Cursor (or VS Code) can forward requests to the plugin's MCP server via the Model Context Protocol bridge. Create or update your global MCP configuration (e.g., %APPDATA%/Cursor/User/globalStorage/mcp-servers.json) with the following entry:

{
  "mcpServers": {
    "x96dbg-mcp": {
      "command": "python",
      "args": [
        "C:/Path/To/MCPluginForX96Dbg/tools/mcp_tcp_bridge.py",
        "--host",
        "10.0.0.16", // or "127.0.0.1" if local
        "--port",
        "51337"
      ],
      "description": "Connects VS Code to the x96dbg MCP plugin running on the local machine."
    }
  }
}

Note:

  • Replace C:/Path/To/... with the actual absolute path to the bridge script.
  • The plugin supports remote queries! If x96dbg is running on a different machine (e.g., a VM at 10.0.0.16), simply change the --host argument in this config to point to that IP address. Ensure the plugin itself is bound to 0.0.0.0 (the default) or that specific LAN IP by checking the log window in x96dbg.

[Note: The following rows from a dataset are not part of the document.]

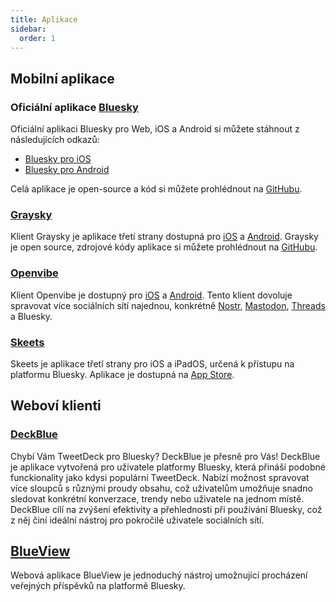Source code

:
 ```yaml
---
title: Aplikace
sidebar:
  order: 1
---
```


## Mobilní aplikace

### Oficiální aplikace [Bluesky](https://bsky.app)

Oficiální aplikaci Bluesky pro Web, iOS a Android si můžete stáhnout z
následujících odkazů:

- [Bluesky pro iOS](https://apps.apple.com/us/app/bluesky-social/id6444370199)
- [Bluesky pro Android](https://play.google.com/store/apps/details?id=xyz.blueskyweb.app)

Celá aplikace je open-source a kód si můžete prohlédnout na
[GitHubu](https://github.com/bluesky-social/social-app).

### [Graysky](https://graysky.app)

Klient Graysky je aplikace třetí strany dostupná pro
[iOS](https://apps.apple.com/gb/app/graysky-a-bluesky-client/id6448234181) a
[Android](https://play.google.com/store/apps/details?id=dev.mozzius.graysky&hl=cs).
Graysky je open source, zdrojové kódy aplikace si můžete prohlédnout na
[GitHubu](https://github.com/mozzius/graysky).

### [Openvibe](https://openvibe.social)

Klient Openvibe je dostupný pro
[iOS](https://apps.apple.com/cz/app/openvibe-mastodon-bluesky/id1666230916) a
[Android](https://play.google.com/store/apps/details?id=com.plebstr.client).
Tento klient dovoluje spravovat více sociálních sítí najednou, konkrétně
[Nostr](https://nostr.com/), [Mastodon](https://joinmastodon.org),
[Threads](https://www.threads.net/) a Bluesky.

### [Skeets](https://www.skeetsapp.com)

Skeets je aplikace třetí strany pro iOS a iPadOS, určená k přístupu na platformu
Bluesky. Aplikace je dostupná na
[App Store](https://apps.apple.com/us/app/skeets-for-bluesky/id6466340923).

## Weboví klienti

### [DeckBlue](https://deck.blue/)

Chybí Vám TweetDeck pro Bluesky? DeckBlue je přesně pro Vás!
DeckBlue je aplikace vytvořená pro uživatele platformy Bluesky, která přináší
podobné funckionality jako kdysi populární TweetDeck. Nabízí možnost spravovat více sloupců
s různými proudy obsahu, což uživatelům umožňuje snadno sledovat konkrétní
konverzace, trendy nebo uživatele na jednom místě. DeckBlue cílí na zvýšení
efektivity a přehlednosti při používání Bluesky, což z něj činí ideální nástroj
pro pokročilé uživatele sociálních sítí.

## [BlueView](https://blueview.app)

Webová aplikace BlueView je jednoduchý nástroj umožnující procházení veřejných
příspěvků na platformě Bluesky.
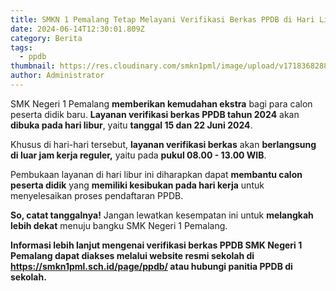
 ```yaml
---
title: SMKN 1 Pemalang Tetap Melayani Verifikasi Berkas PPDB di Hari Libur
date: 2024-06-14T12:30:01.809Z
category: Berita
tags:
  - ppdb
thumbnail: https://res.cloudinary.com/smkn1pml/image/upload/v1718368288/Salinan_dari_Salinan_dari_Ungu_dan_Merah_Ilustrasi_3D_Pengumuman_Ujian_Instagram_Post_xt5olm.png
author: Administrator
---
```

<!--StartFragment-->

SMK Negeri 1 Pemalang **memberikan kemudahan ekstra** bagi para calon peserta didik baru. **Layanan verifikasi berkas PPDB tahun 2024** akan **dibuka pada hari libur**, yaitu **tanggal 15 dan 22 Juni 2024**.

Khusus di hari-hari tersebut, **layanan verifikasi berkas** akan **berlangsung di luar jam kerja reguler,** yaitu pada **pukul 08.00 - 13.00 WIB**.

Pembukaan layanan di hari libur ini diharapkan dapat **membantu calon peserta didik** yang **memiliki kesibukan pada hari kerja** untuk menyelesaikan proses pendaftaran PPDB.

**So, catat tanggalnya!** Jangan lewatkan kesempatan ini untuk **melangkah lebih dekat** menuju bangku SMK Negeri 1 Pemalang.

**Informasi lebih lanjut mengenai verifikasi berkas PPDB SMK Negeri 1 Pemalang dapat diakses melalui website resmi sekolah di <https://smkn1pml.sch.id/page/ppdb/> atau hubungi panitia PPDB di sekolah.**

<!--EndFragment-->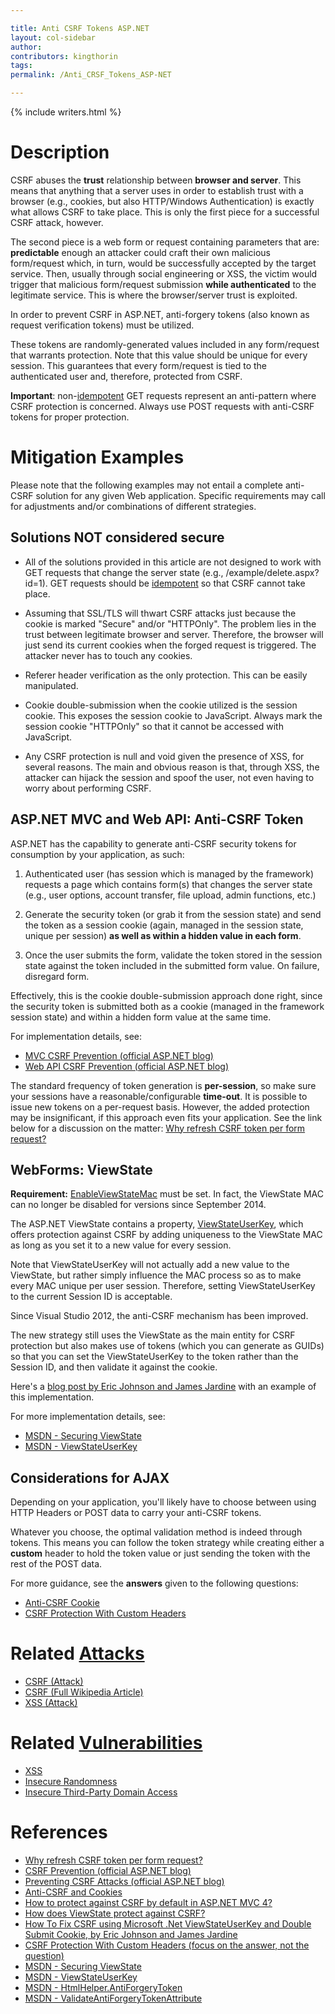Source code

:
 ```yaml
---

title: Anti CSRF Tokens ASP.NET
layout: col-sidebar
author:
contributors: kingthorin
tags:
permalink: /Anti_CRSF_Tokens_ASP-NET

---
```


{% include writers.html %}

# Description

CSRF abuses the **trust** relationship between **browser and
server**. This means that anything that a server uses in order to
establish trust with a browser (e.g., cookies, but also HTTP/Windows
Authentication) is exactly what allows CSRF to take place. This is
only the first piece for a successful CSRF attack, however.

The second piece is a web form or request containing parameters that are:
**predictable** enough an attacker could craft their own malicious
form/request which, in turn, would be successfully accepted by the
target service. Then, usually through social engineering or XSS, the
victim would trigger that malicious form/request submission **while
authenticated** to the legitimate service. This is where the
browser/server trust is exploited.

In order to prevent CSRF in ASP.NET, anti-forgery tokens (also known as
request verification tokens) must be utilized.

These tokens are randomly-generated values included in any
form/request that warrants protection. Note that this value should be
unique for every session. This guarantees that every
form/request is tied to the authenticated user and, therefore, protected
from CSRF.

**Important**: non-[idempotent](https://www.wordnik.com/words/idempotent) GET requests
represent an anti-pattern where CSRF protection is concerned. Always use
POST requests with anti-CSRF tokens for proper protection.

# Mitigation Examples

Please note that the following examples may not entail a complete
anti-CSRF solution for any given Web application. Specific requirements
may call for adjustments and/or combinations of different strategies.

## Solutions NOT considered secure

- All of the solutions provided in this article are not designed to
work with GET requests that change the server state (e.g.,
/example/delete.aspx?id=1). GET requests should be
[idempotent](https://www.wordnik.com/words/idempotent) so that CSRF
cannot take place.

- Assuming that SSL/TLS will thwart CSRF attacks just because the
cookie is marked "Secure" and/or "HTTPOnly". The problem lies in the
trust between legitimate browser and server. Therefore, the browser will
just send its current cookies when the forged request is triggered. The
attacker never has to touch any cookies.

- Referer header verification as the only protection. This can be
easily manipulated.

- Cookie double-submission when the cookie utilized is the session
cookie. This exposes the session cookie to JavaScript. Always mark the
session cookie "HTTPOnly" so that it cannot be accessed with JavaScript.

- Any CSRF protection is null and void given the presence of XSS, for
several reasons. The main and obvious reason is that, through XSS, the
attacker can hijack the session and spoof the user, not even having to
worry about performing CSRF.

## ASP.NET MVC and Web API: Anti-CSRF Token

ASP.NET has the capability to generate anti-CSRF security tokens for
consumption by your application, as such:

1) Authenticated user (has session which is managed by the framework)
requests a page which contains form(s) that changes the server state
(e.g., user options, account transfer, file upload, admin functions,
etc.)

2) Generate the security token (or grab it from the session state) and
send the token as a session cookie (again, managed in the session state,
unique per session) **as well as within a hidden value in each form**.

3) Once the user submits the form, validate the token stored in the
session state against the token included in the submitted form value. On
failure, disregard form.

Effectively, this is the cookie double-submission approach done right,
since the security token is submitted both as a cookie (managed in the
framework session state) and within a hidden form value at the same
time.

For implementation details, see:
- [MVC CSRF Prevention (official ASP.NET blog)](http://www.asp.net/mvc/overview/security/xsrfcsrf-prevention-in-aspnet-mvc-and-web-pages)
- [Web API CSRF Prevention (official ASP.NET blog)](http://www.asp.net/web-api/overview/security/preventing-cross-site-request-forgery-%28csrf%29-attacks)

The standard frequency of token generation is **per-session**, so make
sure your sessions have a reasonable/configurable **time-out**. It is
possible to issue new tokens on a per-request basis. However, the added
protection may be insignificant, if this approach even fits your
application. See the link below for a discussion on the matter:
[Why refresh CSRF token per form request?](http://security.stackexchange.com/questions/22903/why-refresh-csrf-token-per-form-request)

## WebForms: ViewState

**Requirement:**
[EnableViewStateMac](https://msdn.microsoft.com/en-us/library/ms972969.aspx#securitybarriers_topic5)
must be set.
In fact, the ViewState MAC can no longer be disabled for versions since
September 2014.

The ASP.NET ViewState contains a property,
[ViewStateUserKey](https://msdn.microsoft.com/en-us/library/ms972969.aspx#securitybarriers_topic2),
which offers protection against CSRF by adding uniqueness to the
ViewState MAC as long as you set it to a new value for every session.

Note that ViewStateUserKey will not actually add a new value to the
ViewState, but rather simply influence the MAC process so as to make
every MAC unique per user session. Therefore, setting ViewStateUserKey
to the current Session ID is acceptable.

Since Visual Studio 2012, the anti-CSRF mechanism has been improved.

The new strategy still uses the ViewState as the main entity for CSRF
protection but also makes use of tokens (which you can generate as
GUIDs) so that you can set the ViewStateUserKey to the token rather than
the Session ID, and then validate it against the cookie.

Here's a [blog post by Eric Johnson and James Jardine](http://software-security.sans.org/developer-how-to/developer-guide-csrf)
with an example of this implementation.

For more implementation details, see:
- [MSDN - Securing ViewState](http://msdn.microsoft.com/en-us/library/ms178199%28v=vs.85%29.aspx)
- [MSDN - ViewStateUserKey](http://msdn.microsoft.com/en-us/library/ms972969.aspx#securitybarriers_topic2)

## Considerations for AJAX

Depending on your application, you'll likely have to choose between
using HTTP Headers or POST data to carry your anti-CSRF tokens.

Whatever you choose, the optimal validation method is indeed through
tokens. This means you can follow the token strategy while creating
either a **custom** header to hold the token value or just sending the
token with the rest of the POST data.

For more guidance, see the **answers** given to the following
questions:
- [Anti-CSRF Cookie](http://stackoverflow.com/questions/8253396/anti-csrf-cookie)
- [CSRF Protection With Custom Headers](http://security.stackexchange.com/questions/23371/csrf-protection-with-custom-headers-and-without-validating-token)

# Related [Attacks](https://owasp.org/www-community/attacks/)

- [CSRF (Attack)](https://owasp.org/www-community/attacks/csrf)
- [CSRF (Full Wikipedia Article)](https://en.wikipedia.org/wiki/Cross-site_request_forgery)
- [XSS (Attack)](https://owasp.org/www-community/attacks/xss/)

# Related [Vulnerabilities](https://owasp.org/www-community/vulnerabilities/)

- [XSS](https://wiki.owasp.org/index.php/Cross_Site_Scripting_Flaw)
- [Insecure Randomness](https://owasp.org/www-community/vulnerabilities/Insecure_Randomness)
- [Insecure Third-Party Domain Access](https://owasp.org/www-community/vulnerabilities/Insecure_Third_Party_Domain_Access)

# References

- [Why refresh CSRF token per form request?](http://security.stackexchange.com/questions/22903/why-refresh-csrf-token-per-form-request)
- [CSRF Prevention (official ASP.NET blog)](http://www.asp.net/mvc/overview/security/xsrfcsrf-prevention-in-aspnet-mvc-and-web-pages)
- [Preventing CSRF Attacks (official ASP.NET blog)](http://www.asp.net/web-api/overview/security/preventing-cross-site-request-forgery-%28csrf%29-attacks)
- [Anti-CSRF and Cookies](http://stackoverflow.com/questions/8253396/anti-csrf-cookie)
- [How to protect against CSRF by default in ASP.NET MVC 4?](http://stackoverflow.com/questions/9965342/how-to-protect-against-csrf-by-default-in-asp-net-mvc-4)
- [How does ViewState protect against CSRF?](http://security.stackexchange.com/questions/19152/how-does-viewstate-protect-against-csrf)
- [How To Fix CSRF using Microsoft .Net ViewStateUserKey and Double Submit Cookie, by Eric Johnson and James Jardine](http://software-security.sans.org/developer-how-to/developer-guide-csrf)
- [CSRF Protection With Custom Headers (focus on the answer, not the question)](http://security.stackexchange.com/questions/23371/csrf-protection-with-custom-headers-and-without-validating-token)
- [MSDN - Securing ViewState](http://msdn.microsoft.com/en-us/library/ms178199%28v=vs.85%29.aspx)
- [MSDN - ViewStateUserKey](http://msdn.microsoft.com/en-us/library/ms972969.aspx#securitybarriers_topic2)
- [MSDN - HtmlHelper.AntiForgeryToken](http://msdn.microsoft.com/en-us/library/dd470175%28v=vs.100%29.aspx)
- [MSDN - ValidateAntiForgeryTokenAttribute](http://msdn.microsoft.com/en-us/library/system.web.mvc.validateantiforgerytokenattribute%28v=vs.100%29.aspx)
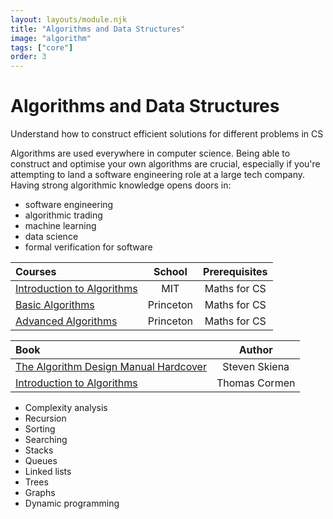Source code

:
 ```yaml
---
layout: layouts/module.njk
title: "Algorithms and Data Structures"
image: "algorithm"
tags: ["core"]
order: 3
---
```


<!-- Start Heading -->

# Algorithms and Data Structures

Understand how to construct efficient solutions for different problems in CS

<!-- End Heading -->

<!-- Start Rationale -->

Algorithms are used everywhere in computer science. Being able to construct and optimise your own algorithms are crucial, especially if you're attempting to land a software engineering role at a large tech company. Having strong algorithmic knowledge opens doors in:

- software engineering
- algorithmic trading
- machine learning
- data science
- formal verification for software
<!-- End Rationale -->

<!-- Start Resources -->

| Courses                                                                                                |  School   | Prerequisites |
| :----------------------------------------------------------------------------------------------------- | :-------: | :-----------: |
| [Introduction to Algorithms](https://www.youtube.com/playlist?list=PLUl4u3cNGP61Oq3tWYp6V_F-5jb5L2iHb) |    MIT    | Maths for CS  |
| [Basic Algorithms](https://www.coursera.org/learn/algorithms-part1)                                    | Princeton | Maths for CS  |
| [Advanced Algorithms](https://www.coursera.org/learn/algorithms-part2)                                 | Princeton | Maths for CS  |

<!-- End Resources -->

<!-- Start RecommendedBooks -->

| Book                                                                                                                            |    Author     |
| :------------------------------------------------------------------------------------------------------------------------------ | :-----------: |
| [The Algorithm Design Manual Hardcover](https://www.amazon.co.uk/Algorithm-Design-Manual-Steven-Skiena/dp/1848000693)           | Steven Skiena |
| [Introduction to Algorithms](https://www.amazon.co.uk/Introduction-Algorithms-Thomas-H-Cormen/dp/0262033844/ref=pd_lpo_14_t_1/) | Thomas Cormen |

<!-- End RecommendedBooks -->

<!-- Start Checklist -->

- Complexity analysis
- Recursion
- Sorting
- Searching
- Stacks
- Queues
- Linked lists
- Trees
- Graphs
- Dynamic programming
<!-- End Checklist -->
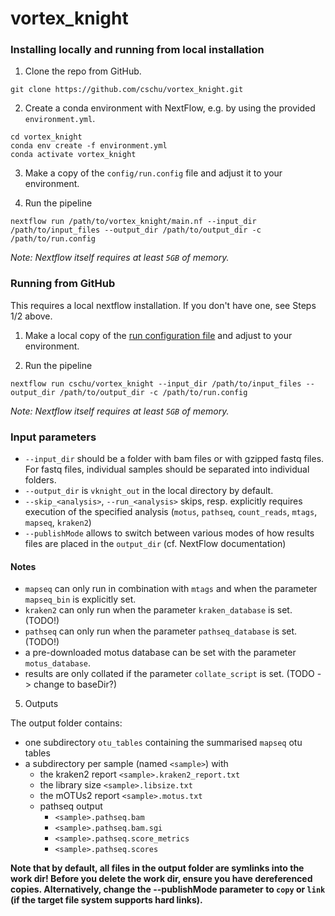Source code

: # vortex_knight

### Installing locally and running from local installation

1. Clone the repo from GitHub.

```
git clone https://github.com/cschu/vortex_knight.git
```

2. Create a conda environment with NextFlow, e.g. by using the provided `environment.yml`.

```
cd vortex_knight
conda env create -f environment.yml
conda activate vortex_knight
```

3. Make a copy of the `config/run.config` file and adjust it to your environment.

4. Run the pipeline 

``` 
nextflow run /path/to/vortex_knight/main.nf --input_dir /path/to/input_files --output_dir /path/to/output_dir -c /path/to/run.config
```

*Note: Nextflow itself requires at least `5GB` of memory.*

### Running from GitHub

This requires a local nextflow installation. If you don't have one, see Steps 1/2 above.

1. Make a local copy of the [run configuration file](https://raw.githubusercontent.com/cschu/vortex_knight/main/nextflow/run.config) and adjust to your environment.

2. Run the pipeline

```
nextflow run cschu/vortex_knight --input_dir /path/to/input_files --output_dir /path/to/output_dir -c /path/to/run.config
```

*Note: Nextflow itself requires at least `5GB` of memory.*

### Input parameters

* `--input_dir` should be a folder with bam files or with gzipped fastq files. For fastq files, individual samples should be separated into individual folders.
* `--output_dir` is `vknight_out` in the local directory by default.
* `--skip_<analysis>`, `--run_<analysis>` skips, resp. explicitly requires execution of the specified analysis (`motus`, `pathseq`, `count_reads`, `mtags`, `mapseq`, `kraken2`)
* `--publishMode` allows to switch between various modes of how results files are placed in the `output_dir` (cf. NextFlow documentation)

#### Notes
* `mapseq` can only run in combination with `mtags` and when the parameter `mapseq_bin` is explicitly set.
* `kraken2` can only run when the parameter `kraken_database` is set. (TODO!)
* `pathseq` can only run when the parameter `pathseq_database` is set. (TODO!)
* a pre-downloaded motus database can be set with the parameter `motus_database`.
* results are only collated if the parameter `collate_script` is set. (TODO -> change to baseDir?)


5. Outputs

The output folder contains:

* one subdirectory `otu_tables` containing the summarised `mapseq` otu tables
* a subdirectory per sample (named `<sample>`) with
  * the kraken2 report `<sample>.kraken2_report.txt`
  * the library size `<sample>.libsize.txt`
  * the mOTUs2 report `<sample>.motus.txt`
  * pathseq output
    - `<sample>.pathseq.bam`
    - `<sample>.pathseq.bam.sgi`
    - `<sample>.pathseq.score_metrics`
    - `<sample>.pathseq.scores`

**Note that by default, all files in the output folder are symlinks into the work dir! Before you delete the work dir, ensure you have dereferenced copies. Alternatively, change the --publishMode parameter to `copy` or `link` (if the target file system supports hard links).**
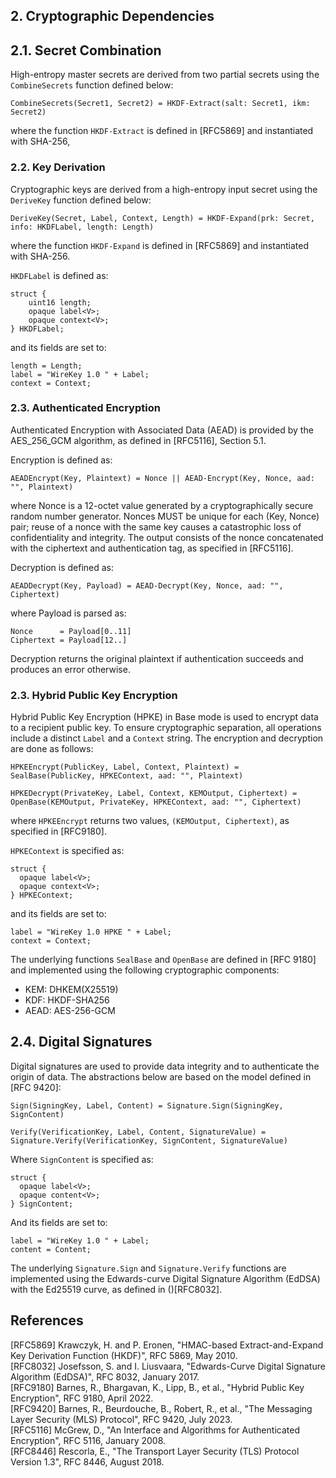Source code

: ## 2. Cryptographic Dependencies

## 2.1. Secret Combination

High-entropy master secrets are derived from two partial secrets using the `CombineSecrets` function defined below:

```
CombineSecrets(Secret1, Secret2) = HKDF-Extract(salt: Secret1, ikm: Secret2)
```

where the function `HKDF-Extract` is defined in [RFC5869] and instantiated with SHA-256, 

### 2.2. Key Derivation
Cryptographic keys are derived from a high-entropy input secret using the `DeriveKey` function defined below:

```
DeriveKey(Secret, Label, Context, Length) = HKDF-Expand(prk: Secret, info: HKDFLabel, length: Length)
```

where the function `HKDF-Expand` is defined in [RFC5869] and instantiated with SHA-256.

`HKDFLabel` is defined as:

```
struct {
    uint16 length;
    opaque label<V>;
    opaque context<V>;
} HKDFLabel;
```

and its fields are set to:

```
length = Length;
label = "WireKey 1.0 " + Label;
context = Context;
```

### 2.3. Authenticated Encryption

Authenticated Encryption with Associated Data (AEAD) is provided by the AES_256_GCM algorithm, as defined in [RFC5116], Section 5.1.

Encryption is defined as:

```
AEADEncrypt(Key, Plaintext) = Nonce || AEAD-Encrypt(Key, Nonce, aad: "", Plaintext)
```

where Nonce is a 12-octet value generated by a cryptographically secure random number generator. Nonces MUST be unique for each (Key, Nonce) pair; reuse of a nonce with the same key causes a catastrophic loss of confidentiality and integrity. The output consists of the nonce concatenated with the ciphertext and authentication tag, as specified in [RFC5116].


Decryption is defined as:
```
AEADDecrypt(Key, Payload) = AEAD-Decrypt(Key, Nonce, aad: "", Ciphertext)
```

where Payload is parsed as:

```
Nonce      = Payload[0..11]
Ciphertext = Payload[12..]
```

Decryption returns the original plaintext if authentication succeeds and produces an error otherwise.

### 2.3. Hybrid Public Key Encryption

Hybrid Public Key Encryption (HPKE) in Base mode is used to encrypt data to a recipient public key. To ensure cryptographic separation, all operations include a distinct `Label` and a `Context` string. The encryption and decryption are done as follows:

`HPKEEncrypt(PublicKey, Label, Context, Plaintext) = SealBase(PublicKey, HPKEContext, aad: "", Plaintext)`

`HPKEDecrypt(PrivateKey, Label, Context, KEMOutput, Ciphertext) = OpenBase(KEMOutput, PrivateKey, HPKEContext, aad: "", Ciphertext)`

where `HPKEEncrypt` returns two values, `(KEMOutput, Ciphertext)`, as specified in [RFC9180].

`HPKEContext` is specified as:

```
struct {
  opaque label<V>;
  opaque context<V>;
} HPKEContext;
```

and its fields are set to:

```
label = "WireKey 1.0 HPKE " + Label;
context = Context;
```

The underlying functions `SealBase` and `OpenBase` are defined in [RFC 9180] and implemented using the following cryptographic components:

- KEM:  DHKEM(X25519)
- KDF:  HKDF-SHA256
- AEAD: AES-256-GCM

## 2.4. Digital Signatures

Digital signatures are used to provide data integrity and to authenticate the origin of data. The abstractions below are based on the model defined in [RFC 9420]:

`Sign(SigningKey, Label, Content) = Signature.Sign(SigningKey, SignContent)`

`Verify(VerificationKey, Label, Content, SignatureValue) = Signature.Verify(VerificationKey, SignContent, SignatureValue)`

Where `SignContent` is specified as:

```
struct {
  opaque label<V>;
  opaque content<V>;
} SignContent;
```

And its fields are set to:

```
label = "WireKey 1.0 " + Label;
content = Content;
```

The underlying `Signature.Sign` and `Signature.Verify` functions are implemented using the Edwards-curve Digital Signature Algorithm (EdDSA) with the Ed25519 curve, as defined in ()[RFC8032].

## References

[RFC5869] Krawczyk, H. and P. Eronen, "HMAC-based Extract-and-Expand Key Derivation Function (HKDF)", RFC 5869, May 2010.  
[RFC8032] Josefsson, S. and I. Liusvaara, "Edwards-Curve Digital Signature Algorithm (EdDSA)", RFC 8032, January 2017.  
[RFC9180] Barnes, R., Bhargavan, K., Lipp, B., et al., "Hybrid Public Key Encryption", RFC 9180, April 2022.  
[RFC9420] Barnes, R., Beurdouche, B., Robert, R., et al., "The Messaging Layer Security (MLS) Protocol", RFC 9420, July 2023.  
[RFC5116] McGrew, D., "An Interface and Algorithms for Authenticated Encryption", RFC 5116, January 2008.  
[RFC8446] Rescorla, E., "The Transport Layer Security (TLS) Protocol Version 1.3", RFC 8446, August 2018.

💡 Ensure Python 3.9+ is on your PATH. The helper script simply forwards newline-delimited JSON between VS Code and the plugin. Load the plugin in x96dbg before VS Code connects. The plugin binds to 0.0.0.0 by default; adjust the --host argument as needed, or run mcp.host 127.0.0.1 inside x96dbg to restrict access to loopback only.

Protocol Overview

Connections are accepted on 127.0.0.1:<port> using a single-line JSON-RPC framing (newline-delimited). Example interaction:

{"jsonrpc":"2.0","id":1,"method":"readMemory","params":{"address":"0x401000","size":16}}

Successful responses mirror the same id and contain a result object. Failures return an error block with a numeric code and printable message.

Safety Notes

  • By default the plugin listens on all interfaces (0.0.0.0). Change the port via mcp.port <value> if needed, and optionally return to loopback-only mode with mcp.host 127.0.0.1 for tighter security.
  • To serve LAN clients, run mcp.host 0.0.0.0 (or a specific IPv4). Remember this exposes the JSON-RPC interface beyond the local machine—restrict usage to trusted networks.
  • Requests require an attached debuggee. Operations will fail gracefully with No debuggee attached when the debugger is idle.
  • Memory reads are capped at 4096 bytes per request to avoid large transfers.

Next Steps

  • Automate dual-architecture builds in CI for every push/tag.
  • Expand test coverage for MCP commands (mock debuggee scenarios).
  • Explore optional TLS transport for remote MCP sessions.